This article is part of the theme issue ‘Evolutionary thanatology: impacts of the dead on the living in humans and other animals’.
Keywords: death, behaviour, sociality, aquatic mammals, multiple correspondence analyses
1. Background
‘Death-related behaviour’ [1], including grieving and other complex responses to dying or to distressed conspecifics, was long considered an exclusive prerogative of our species [2]. Darwin was one of the earliest to suggest that other animal species, like humans, are capable of pleasure, pain, happiness and misery [3]. Death-related behaviour is described as a subcategory of epimeletic or nurturant behaviours (i.e. a healthy individual gives attention to an injured or dead one, as summarized in [4]) and is usually seen as a consequence of the cooperative, succouring and protective nature of social mammals [4–8]. Considering that the individual receiving this attention is often an offspring, some authors suggested that this behaviour could be a consequence of the strong mother–offspring bond [9–12], or a revival attempt through violent manipulation of the bodies [13,14]. In certain cases where the dead or dying individuals were adults, a sexual component and/or a dominance display is involved as observers recorded erections, mounting attempts and other dominance display behaviours [15,16]. Generally, social structure features, anatomical constraints and ecological conditions could influence death-related behaviours, while an evolutionary or direct benefit is still far from being inferred [8].
According to the available literature, epimeletic death responses among land and marine mammals include stereotyped behaviours such as the carrying of dead offspring (primates using hands, cetaceans against their dorsal fin or similarly to Canis in their mouth) and having the mother–dead infant pair (or simply the dead infant) protected or escorted by other members of their groups, as observed in elephants, cetaceans and primates [4,7]. In cases where individuals were unable to carry the dead (e.g. lemurs, giraffes and elephants), these species are known to stay near a dead conspecific for extended periods and move back and forth between their groups and their distressed or dead offsprings [6–8]. Many aquatic mammal species react to the death of a conspecific, most often a calf, and adults can be observed staying close to, maintaining physical contact with, lifting, keeping at the surface or carrying the dead one, even in an advanced state of decomposition.
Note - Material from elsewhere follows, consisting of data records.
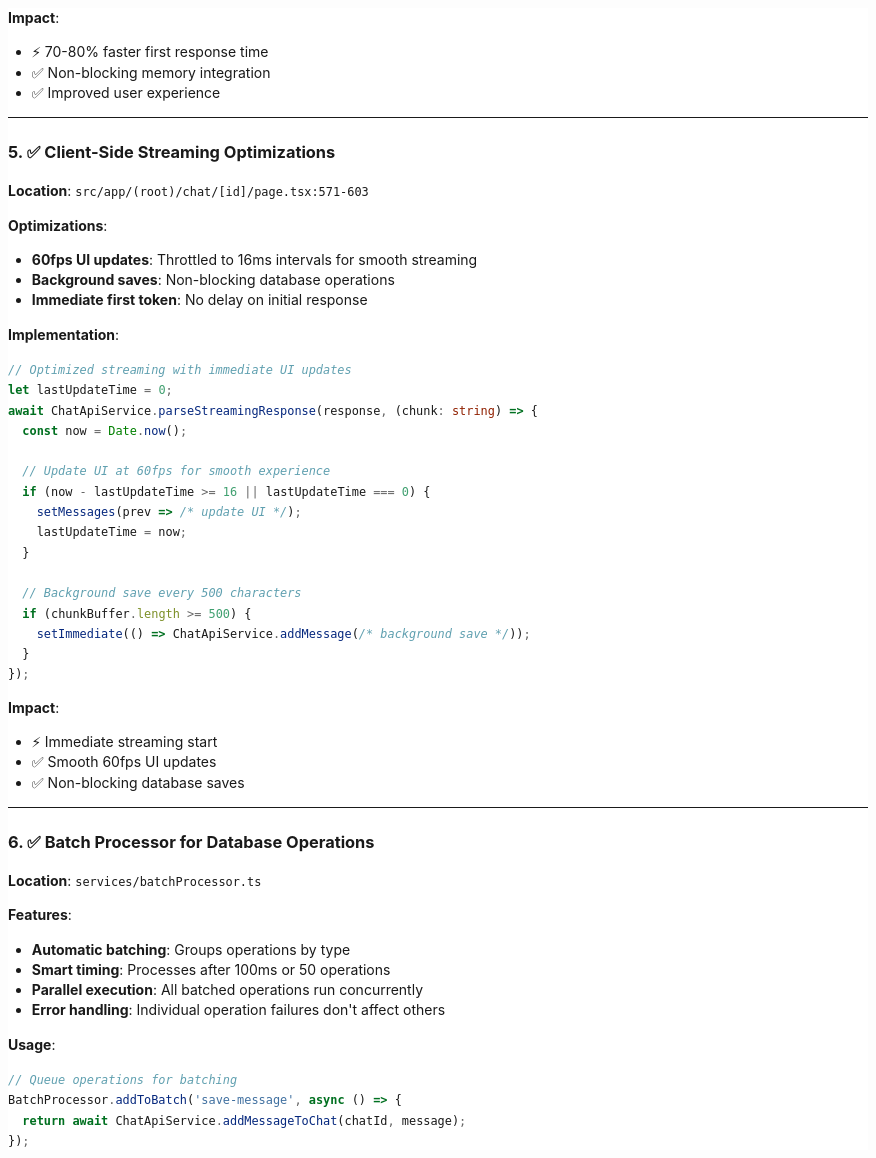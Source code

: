 **Impact**:
- ⚡ 70-80% faster first response time
- ✅ Non-blocking memory integration
- ✅ Improved user experience

---

### 5. ✅ Client-Side Streaming Optimizations
**Location**: `src/app/(root)/chat/[id]/page.tsx:571-603`

**Optimizations**:
- **60fps UI updates**: Throttled to 16ms intervals for smooth streaming
- **Background saves**: Non-blocking database operations
- **Immediate first token**: No delay on initial response

**Implementation**:
```typescript
// Optimized streaming with immediate UI updates
let lastUpdateTime = 0;
await ChatApiService.parseStreamingResponse(response, (chunk: string) => {
  const now = Date.now();
  
  // Update UI at 60fps for smooth experience
  if (now - lastUpdateTime >= 16 || lastUpdateTime === 0) {
    setMessages(prev => /* update UI */);
    lastUpdateTime = now;
  }
  
  // Background save every 500 characters
  if (chunkBuffer.length >= 500) {
    setImmediate(() => ChatApiService.addMessage(/* background save */));
  }
});
```

**Impact**:
- ⚡ Immediate streaming start
- ✅ Smooth 60fps UI updates
- ✅ Non-blocking database saves

---

### 6. ✅ Batch Processor for Database Operations
**Location**: `services/batchProcessor.ts`

**Features**:
- **Automatic batching**: Groups operations by type
- **Smart timing**: Processes after 100ms or 50 operations
- **Parallel execution**: All batched operations run concurrently
- **Error handling**: Individual operation failures don't affect others

**Usage**:
```typescript
// Queue operations for batching
BatchProcessor.addToBatch('save-message', async () => {
  return await ChatApiService.addMessageToChat(chatId, message);
});
```
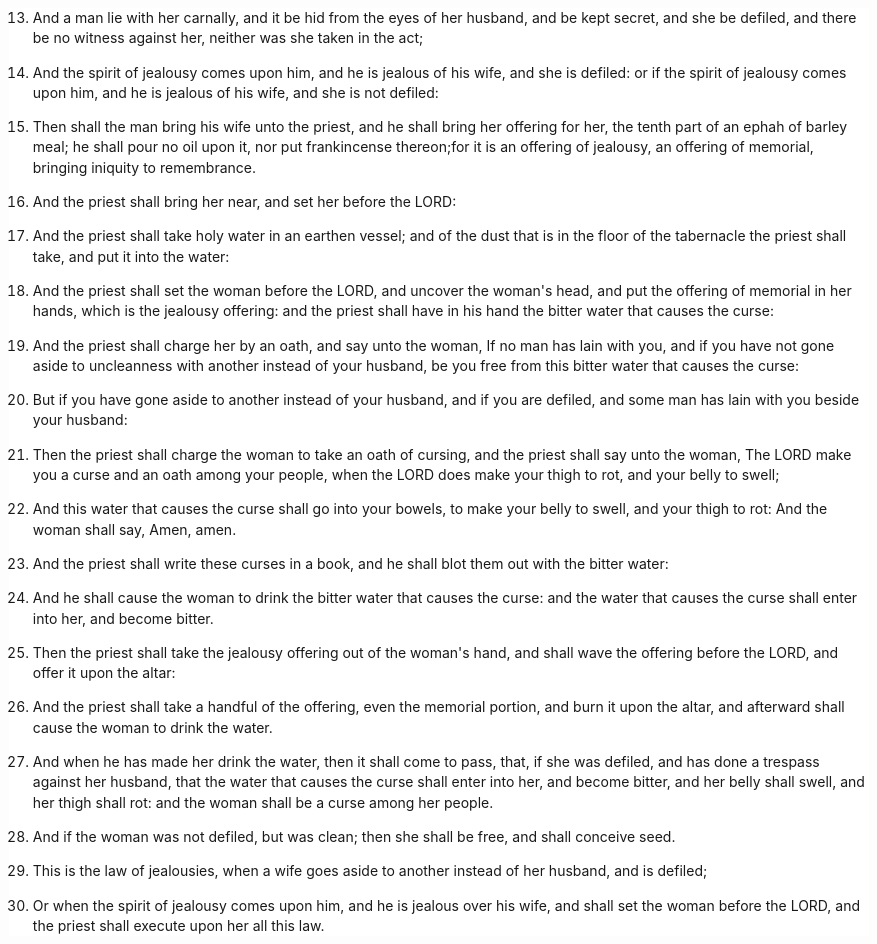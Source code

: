 13. And a man lie with her carnally, and it be hid from the eyes of her husband, and be kept secret, and she be defiled, and there be no witness against her, neither was she taken in the act;

14. And the spirit of jealousy comes upon him, and he is jealous of his wife, and she is defiled: or if the spirit of jealousy comes upon him, and he is jealous of his wife, and she is not defiled:

15. Then shall the man bring his wife unto the priest, and he shall bring her offering for her, the tenth part of an ephah of barley meal; he shall pour no oil upon it, nor put frankincense thereon;for it is an offering of jealousy, an offering of memorial, bringing iniquity to remembrance.

16. And the priest shall bring her near, and set her before the LORD:

17. And the priest shall take holy water in an earthen vessel; and of the dust that is in the floor of the tabernacle the priest shall take, and put it into the water:

18. And the priest shall set the woman before the LORD, and uncover the woman's head, and put the offering of memorial in her hands, which is the jealousy offering: and the priest shall have in his hand the bitter water that causes the curse:

19. And the priest shall charge her by an oath, and say unto the woman, If no man has lain with you, and if you have not gone aside to uncleanness with another instead of your husband, be you free from this bitter water that causes the curse:

20. But if you have gone aside to another instead of your husband, and if you are defiled, and some man has lain with you beside your husband:

21. Then the priest shall charge the woman to take an oath of cursing, and the priest shall say unto the woman, The LORD make you a curse and an oath among your people, when the LORD does make your thigh to rot, and your belly to swell;

22. And this water that causes the curse shall go into your bowels, to make your belly to swell, and your thigh to rot: And the woman shall say, Amen, amen.

23. And the priest shall write these curses in a book, and he shall blot them out with the bitter water:

24. And he shall cause the woman to drink the bitter water that causes the curse: and the water that causes the curse shall enter into her, and become bitter.

25. Then the priest shall take the jealousy offering out of the woman's hand, and shall wave the offering before the LORD, and offer it upon the altar:

26. And the priest shall take a handful of the offering, even the memorial portion, and burn it upon the altar, and afterward shall cause the woman to drink the water.

27. And when he has made her drink the water, then it shall come to pass, that, if she was defiled, and has done a trespass against her husband, that the water that causes the curse shall enter into her, and become bitter, and her belly shall swell, and her thigh shall rot: and the woman shall be a curse among her people.

28. And if the woman was not defiled, but was clean; then she shall be free, and shall conceive seed.

29. This is the law of jealousies, when a wife goes aside to another instead of her husband, and is defiled;

30. Or when the spirit of jealousy comes upon him, and he is jealous over his wife, and shall set the woman before the LORD, and the priest shall execute upon her all this law.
While carrying the carcass adults may stop eating, focusing all their attention on it. They can also display defensive and aggressive behaviours if predators or conspecifics (e.g. pinnipeds) cross their paths, and have escorts accompany and defend them from intruders (e.g. cetaceans, [4,7]). There are also records of species (e.g. sea otters, [17–19], Antarctic fur seals [20]) that have been observed to routinely abandon their live pups, owing to environmental changes, illness or nutritional stress.
While death-related behaviours of dolphins are known to be highly variable [4,7], there has not been a comprehensive review of the available information on this topic including all cetaceans. The only exception is a recent encyclopaedia chapter focusing on epimeletic behaviour among cetaceans [4]. Regarding pinnipeds, sea otters and manatees, the current available information is lacking, and the few studies are often descriptive and include sporadic observations. However, in the majority of reported cases, a change in behaviour occurred after the death of a conspecific, suggesting that such event may have caused disruption/distress in the species displaying death-related behaviours. In this study, the association between aquatic mammal species' social characteristics and death-related behaviours was explored by using a multiple correspondence analysis (MCA) of the literature and available unpublished material. The aim was to answer the following questions: (i) Can behaviours displayed during death events be linked to certain species' social characteristics?, (ii) If so, which social characteristics can be used to categorize the type of behaviour displayed? and (iii) How do these behaviours differ among cetaceans and non-cetacean species? Sightings published in the literature and in the field were collected and were critically assessed, highlighting inconsistencies and identifying key areas for further work and future analysis.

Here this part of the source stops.